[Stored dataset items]
::::

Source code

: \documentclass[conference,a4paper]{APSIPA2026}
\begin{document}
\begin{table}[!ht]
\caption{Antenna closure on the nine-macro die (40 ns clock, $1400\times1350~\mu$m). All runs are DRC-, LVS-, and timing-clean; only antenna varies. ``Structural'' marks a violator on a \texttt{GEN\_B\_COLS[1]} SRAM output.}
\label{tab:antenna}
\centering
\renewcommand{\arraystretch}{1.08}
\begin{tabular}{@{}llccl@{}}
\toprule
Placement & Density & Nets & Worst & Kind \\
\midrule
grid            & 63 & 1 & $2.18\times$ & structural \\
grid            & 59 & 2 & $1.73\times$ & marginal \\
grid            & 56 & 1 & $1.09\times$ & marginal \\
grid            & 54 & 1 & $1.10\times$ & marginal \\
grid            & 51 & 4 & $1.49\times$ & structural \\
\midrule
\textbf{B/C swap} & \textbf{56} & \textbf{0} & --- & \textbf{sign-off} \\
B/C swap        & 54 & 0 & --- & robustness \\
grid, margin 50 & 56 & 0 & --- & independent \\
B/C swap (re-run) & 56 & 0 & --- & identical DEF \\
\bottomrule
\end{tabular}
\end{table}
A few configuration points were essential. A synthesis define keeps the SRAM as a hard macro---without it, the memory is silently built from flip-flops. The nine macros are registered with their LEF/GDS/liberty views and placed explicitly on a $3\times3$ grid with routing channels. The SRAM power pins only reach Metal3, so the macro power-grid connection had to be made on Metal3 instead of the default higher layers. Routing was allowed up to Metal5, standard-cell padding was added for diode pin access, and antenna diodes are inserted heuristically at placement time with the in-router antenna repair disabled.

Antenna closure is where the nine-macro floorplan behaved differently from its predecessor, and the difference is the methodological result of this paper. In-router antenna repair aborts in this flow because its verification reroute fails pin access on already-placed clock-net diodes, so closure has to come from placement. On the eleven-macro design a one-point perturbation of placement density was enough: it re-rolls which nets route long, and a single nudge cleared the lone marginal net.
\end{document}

::::

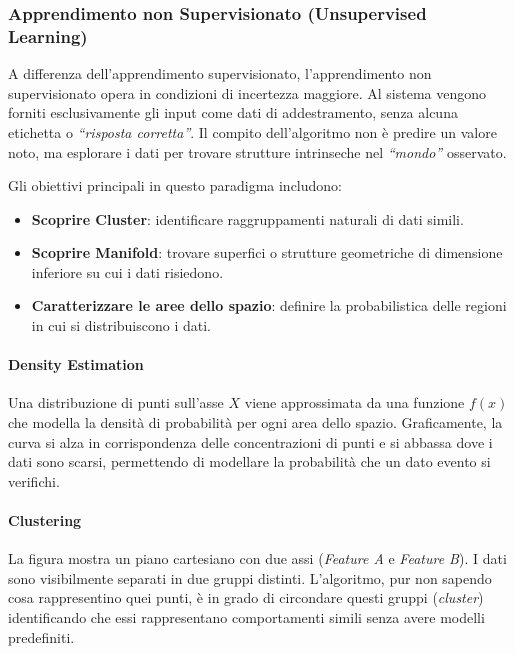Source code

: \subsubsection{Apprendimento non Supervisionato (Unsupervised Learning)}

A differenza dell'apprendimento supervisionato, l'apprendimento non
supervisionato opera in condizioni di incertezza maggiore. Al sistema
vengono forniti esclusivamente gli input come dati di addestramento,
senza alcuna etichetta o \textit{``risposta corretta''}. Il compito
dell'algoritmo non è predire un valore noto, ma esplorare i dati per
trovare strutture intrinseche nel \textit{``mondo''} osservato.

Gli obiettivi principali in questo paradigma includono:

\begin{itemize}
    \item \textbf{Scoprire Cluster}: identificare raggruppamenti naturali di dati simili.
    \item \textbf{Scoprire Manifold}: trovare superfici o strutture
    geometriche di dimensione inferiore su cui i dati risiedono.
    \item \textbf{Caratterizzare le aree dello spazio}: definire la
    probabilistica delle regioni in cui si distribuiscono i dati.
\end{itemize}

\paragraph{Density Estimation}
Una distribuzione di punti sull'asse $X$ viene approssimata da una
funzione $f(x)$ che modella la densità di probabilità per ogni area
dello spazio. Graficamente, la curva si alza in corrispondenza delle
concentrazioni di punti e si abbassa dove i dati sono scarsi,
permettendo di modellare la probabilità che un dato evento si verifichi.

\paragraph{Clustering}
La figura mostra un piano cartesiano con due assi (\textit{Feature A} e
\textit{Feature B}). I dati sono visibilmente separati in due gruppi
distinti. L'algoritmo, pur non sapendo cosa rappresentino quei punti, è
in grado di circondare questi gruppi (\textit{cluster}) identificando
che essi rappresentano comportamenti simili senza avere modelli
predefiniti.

::::

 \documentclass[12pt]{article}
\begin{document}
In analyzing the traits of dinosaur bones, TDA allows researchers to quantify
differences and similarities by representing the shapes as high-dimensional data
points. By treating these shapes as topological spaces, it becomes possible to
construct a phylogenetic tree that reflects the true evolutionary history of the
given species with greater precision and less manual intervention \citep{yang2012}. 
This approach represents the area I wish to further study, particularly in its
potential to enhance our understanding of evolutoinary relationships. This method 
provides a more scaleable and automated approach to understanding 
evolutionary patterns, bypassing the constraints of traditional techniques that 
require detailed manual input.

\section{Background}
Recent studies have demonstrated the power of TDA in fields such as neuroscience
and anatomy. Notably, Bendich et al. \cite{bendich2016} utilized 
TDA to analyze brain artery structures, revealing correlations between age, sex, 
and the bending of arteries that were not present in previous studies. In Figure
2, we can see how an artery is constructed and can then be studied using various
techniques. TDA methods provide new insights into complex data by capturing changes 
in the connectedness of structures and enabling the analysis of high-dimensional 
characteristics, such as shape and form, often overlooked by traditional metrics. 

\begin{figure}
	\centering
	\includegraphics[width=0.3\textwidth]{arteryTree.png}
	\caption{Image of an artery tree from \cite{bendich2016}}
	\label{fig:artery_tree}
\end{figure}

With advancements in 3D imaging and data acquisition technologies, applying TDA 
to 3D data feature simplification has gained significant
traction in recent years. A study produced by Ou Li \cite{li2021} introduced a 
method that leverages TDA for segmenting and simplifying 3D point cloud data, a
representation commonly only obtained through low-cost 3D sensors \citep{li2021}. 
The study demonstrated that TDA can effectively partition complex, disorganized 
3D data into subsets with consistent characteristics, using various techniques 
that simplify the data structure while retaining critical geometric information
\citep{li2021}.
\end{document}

::::

* [Problem statement]:
Please give again the lines above between the line holding "dell'algoritmo non è" and the line holding "predefiniti.", inclusive, exactly as they are and with nothing added.

* [Reply]:
dell'algoritmo non è predire un valore noto, ma esplorare i dati per
trovare strutture intrinseche nel \textit{``mondo''} osservato.

Gli obiettivi principali in questo paradigma includono:

\begin{itemize}
    \item \textbf{Scoprire Cluster}: identificare raggruppamenti naturali di dati simili.
    \item \textbf{Scoprire Manifold}: trovare superfici o strutture
    geometriche di dimensione inferiore su cui i dati risiedono.
    \item \textbf{Caratterizzare le aree dello spazio}: definire la
    probabilistica delle regioni in cui si distribuiscono i dati.
\end{itemize}

\paragraph{Density Estimation}
Una distribuzione di punti sull'asse $X$ viene approssimata da una
funzione $f(x)$ che modella la densità di probabilità per ogni area
dello spazio. Graficamente, la curva si alza in corrispondenza delle
concentrazioni di punti e si abbassa dove i dati sono scarsi,
permettendo di modellare la probabilità che un dato evento si verifichi.

\paragraph{Clustering}
La figura mostra un piano cartesiano con due assi (\textit{Feature A} e
\textit{Feature B}). I dati sono visibilmente separati in due gruppi
distinti. L'algoritmo, pur non sapendo cosa rappresentino quei punti, è
in grado di circondare questi gruppi (\textit{cluster}) identificando
che essi rappresentano comportamenti simili senza avere modelli
predefiniti.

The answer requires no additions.